© Diarmaid MacCulloch 2010. A shorter version of this article appeared earlier in The Times.
In 1994 a set of new bishops appeared ready-minted to cater for those unhappy with the way that most of the Church of England wanted to shape its future. They were given a newly-contrived title, ‘Provincial Episcopal Visitor’, but friend and foe alike christened them ‘Flying Bishops’, since they fluttered athletically over existing diocesan boundaries to minister to certain Anglican parish churches mostly characterised by incense, statuary and a multitude of candles. What to call these novelties? The need was to make up some titles which would sound impressively historic, and some antiquarian-minded ecclesiastical bureaucrats in Lambeth Palace must have had a high old time doing this. Their finest satirical production was ‘the Bishop of Ebbsfleet’. Historically, it commemorated a place where Augustine of Canterbury might possibly have landed, bringing a Roman form of Christianity to the as-yet-unnamed England, but today, it was a windswept Kentish hamlet in the middle of nowhere, soon to become a windswept railway platform on the High Speed Rail Link to mainland Europe. You couldn’t make it up. But they did.

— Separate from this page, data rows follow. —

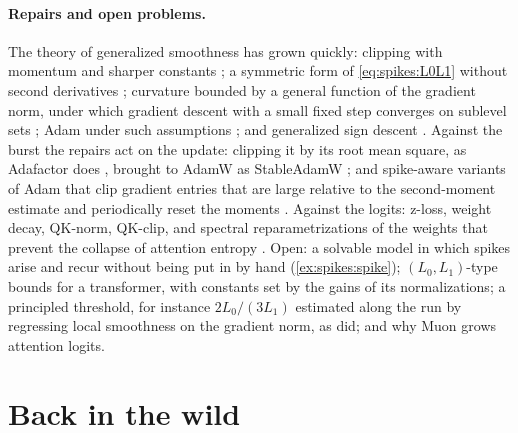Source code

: \begin{refsection}
\paragraph{Repairs and open problems.} The theory of generalized smoothness has grown quickly: clipping with momentum and sharper constants \parencite{ZhangJinFangWang2020}; a symmetric form of \eqref{eq:spikes:L0L1} without second derivatives \parencite{ChenZhouLiangLu2023}; curvature bounded by a general function of the gradient norm, under which gradient descent with a small fixed step converges on sublevel sets \parencite{LiQianTianRakhlinJadbabaie2023}; Adam under such assumptions \parencite{LiRakhlinJadbabaie2023}; and generalized sign descent \parencite{CrawshawEtAl2022}. Against the burst the repairs act on the update: clipping it by its root mean square, as Adafactor does \parencite{ShazeerStern2018}, brought to AdamW as StableAdamW \parencite{WortsmanEtAl2023}; and spike-aware variants of Adam that clip gradient entries that are large relative to the second-moment estimate and periodically reset the moments \parencite{HuangEtAl2025SPAM}. Against the logits: z-loss, weight decay, QK-norm, QK-clip, and spectral reparametrizations of the weights that prevent the collapse of attention entropy \parencite{ZhaiEtAl2023}. Open: a solvable model in which spikes arise and recur without being put in by hand (\cref{ex:spikes:spike}); $(L_0,L_1)$-type bounds for a transformer, with constants set by the gains of its normalizations; a principled threshold, for instance $2L_0/(3L_1)$ estimated along the run by regressing local smoothness on the gradient norm, as \textcite{ZhangHeSraJadbabaie2020} did; and why Muon grows attention logits.

\section{Back in the wild}\label{sec:spikes:back}


\end{refsection}
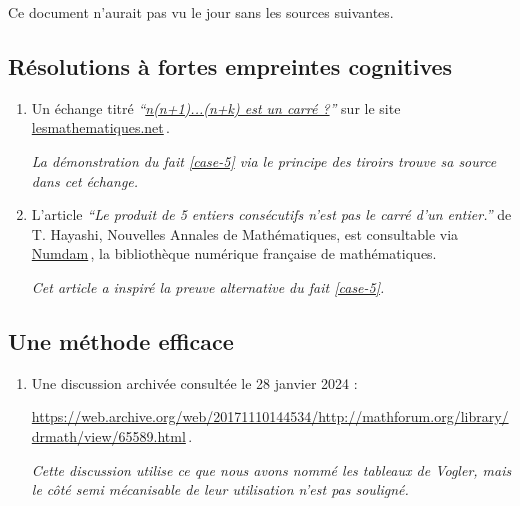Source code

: 	



Ce document n'aurait pas vu le jour sans les sources suivantes.




\subsection{Résolutions à fortes empreintes cognitives}

\leavevmode
\smallskip

\begin{enumerate}
	\item Un échange titré \emph{\enquote{\href{https://les-mathematiques.net/vanilla/discussion/comment/351293}{n(n+1)...(n+k) est un carré ?}}} sur le site \url{lesmathematiques.net}\,.
	
	\smallskip
	\noindent
	\emph{La démonstration du fait \ref{case-5}  via le principe des tiroirs trouve sa source dans cet échange.}


	\item L'article \emph{\enquote{Le produit de 5 entiers consécutifs n'est pas le carré d'un entier.}} de T. Hayashi, Nouvelles Annales de Mathématiques, est consultable via \href{https://numdam.org}{Numdam}\,, la bibliothèque numérique française de mathématiques.
	
	\smallskip
	\noindent
	\emph{Cet article a inspiré la preuve alternative du fait \ref{case-5}.}
\end{enumerate}




\subsection{Une méthode efficace}

\leavevmode
\smallskip

\begin{enumerate}
	\item Une discussion archivée consultée le 28 janvier 2024 : 
	
	\noindent
	\url{https://web.archive.org/web/20171110144534/http://mathforum.org/library/drmath/view/65589.html}\,.
	
	\smallskip
	\noindent
	\emph{Cette discussion utilise ce que nous avons nommé les tableaux de Vogler, mais le côté semi mécanisable de leur utilisation n'est pas souligné.}
\end{enumerate}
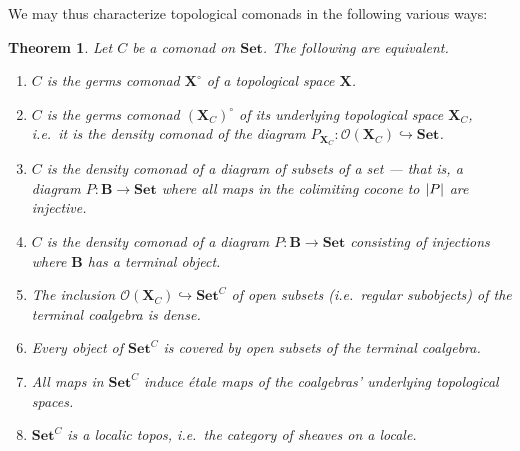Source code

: \documentclass[11pt, oneside, article]{memoir}
\theoremstyle{plain}
\newtheorem{theorem}{Theorem}[section]
\theoremstyle{definition}
\theoremstyle{remark}
\DeclarePairedDelimiter{\abs}{\lvert}{\rvert}
\newcommand{\namedcat}[1]{\mathbf{#1}}
\newcommand{\cat}[1]{\mathbf{#1}}
\newcommand{\spa}[1]{\mathbf{#1}}
\newcommand{\Set}{\namedcat{Set}}
\newcommand{\CoalgOn}[2]{{#2}^{#1}}
\newcommand{\CoalgSet}[1]{\CoalgOn{#1}{\Set}}
\newcommand{\pts}[1]{{\abs{#1}}}
\newcommand{\ph}[1]{#1}
\newcommand{\topbasis}[1]{\pP_{#1}}
\newcommand{\cmnd}[1]{{#1}}
\newcommand{\cC}{\cmnd{C}}
\newcommand{\bB}{\cat{B}}
\newcommand{\pP}{\ph{P}}
\newcommand{\tX}{\spa{X}}
\newcommand{\cX}{\toptocmd{\tX}}
\newcommand{\CSet}{\CoalgSet{\cC}}
\newcommand{\toptocmd}[1]{{{#1}^\circ}}
\newcommand{\cmdtotop}[1]{{\tX_{#1}}}
\newcommand{\opens}[1]{\mathcal{O}(#1)}
\begin{document}
We may thus characterize topological comonads in the following various
ways:

\begin{theorem}\label{thm:tfaetop}
  Let $\cC$ be a comonad on $\Set$. The following are equivalent.
  \begin{enumerate}[label=(\roman*)]
  \item\label{item:topological} $\cC$ is the germs comonad $\cX$ of a
    topological space $\tX$.
  \item\label{item:owntopological} $\cC$ is the germs comonad
    $\toptocmd{(\cmdtotop{\cC})}$ of its underlying topological space
    $\cmdtotop{\cC}$, i.e.\ it is the density comonad of the diagram
    $\topbasis{\cmdtotop{\cC}} \colon \opens{\cmdtotop{\cC}} \hookrightarrow
    \Set$.
  \item\label{item:subsets} $\cC$ is the density comonad of a diagram
    of subsets of a set --- that is, a diagram
    $\pP \colon \bB \to \Set$ where all maps in the colimiting cocone
    to $\pts{\pP}$ are injective.
  \item\label{item:subsetsterm} $\cC$ is the density comonad of a
    diagram $\pP \colon \bB \to \Set$ consisting of injections where
    $\bB$ has a terminal object.
  \item\label{item:densesubterms} The inclusion
    $\opens{\cmdtotop{\cC}} \hookrightarrow \CSet$ of open subsets
    (i.e.\ regular subobjects) of the terminal coalgebra is dense.
  \item\label{item:subterms} Every object of $\CSet$ is covered by
    open subsets of the terminal coalgebra.
  \item\label{item:alletale} All maps in $\CSet$ induce \'etale maps of
    the coalgebras' underlying topological spaces.
  \item\label{item:localic} $\CSet$ is a localic topos, i.e.\ the
    category of sheaves on a locale.
  \end{enumerate}
\end{theorem}
\end{document}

And now three past and present Flying Bishops (Ebbsfleet included), a quasi-Flying Bishop (Fulham) and a bishop retired from a stridently ‘High’ Australian diocese, are clutching tickets for the Rome Express. Already some journalists are trumpeting this as heralding a mighty flood from the C of E – it’s a good headline, ‘Five Anglican bishops quit for Rome’. Hmmm….. These evanescent bishops were created to service a new and absurd idea: a special jurisdiction for self-selected Anglicans intent on throwing their toys out of the pram. Now the bishops themselves seem to have realised what an absurd idea it was. It is unlikely that many will follow, beyond a coterie of clergy trained in the same High-Church Anglican theological colleges that fostered their viewpoint. This is no great Anglican crisis. It does not even represent the departure of Anglo-Catholics from the Church of England; Anglo-Catholicism prospers regardless of the Flying Bishops. They represent one faction, which those of us who enjoy grubbing in historical byways term ‘Papalist Catholics’. For about 150 years this group among High Church Anglicans have performed athletic intellectual gymnastics about what the Church of England actually is. They ignored the fact that it had a Reformation in the sixteenth century, and turned their churches into meticulous replicas of whatever ecclesiastical fashions the Roman Church decided to adopt, while equally ignoring the fact that successive popes considered their clerical status ‘absolutely null and utterly void’. Now they are thrilled to find that the Pope was wrong all along, so they can after all be received on special terms into the ample bosom of the Western Church of the Latin Rite (which is in the habit of arrogating to itself the more general title of the Catholic Church).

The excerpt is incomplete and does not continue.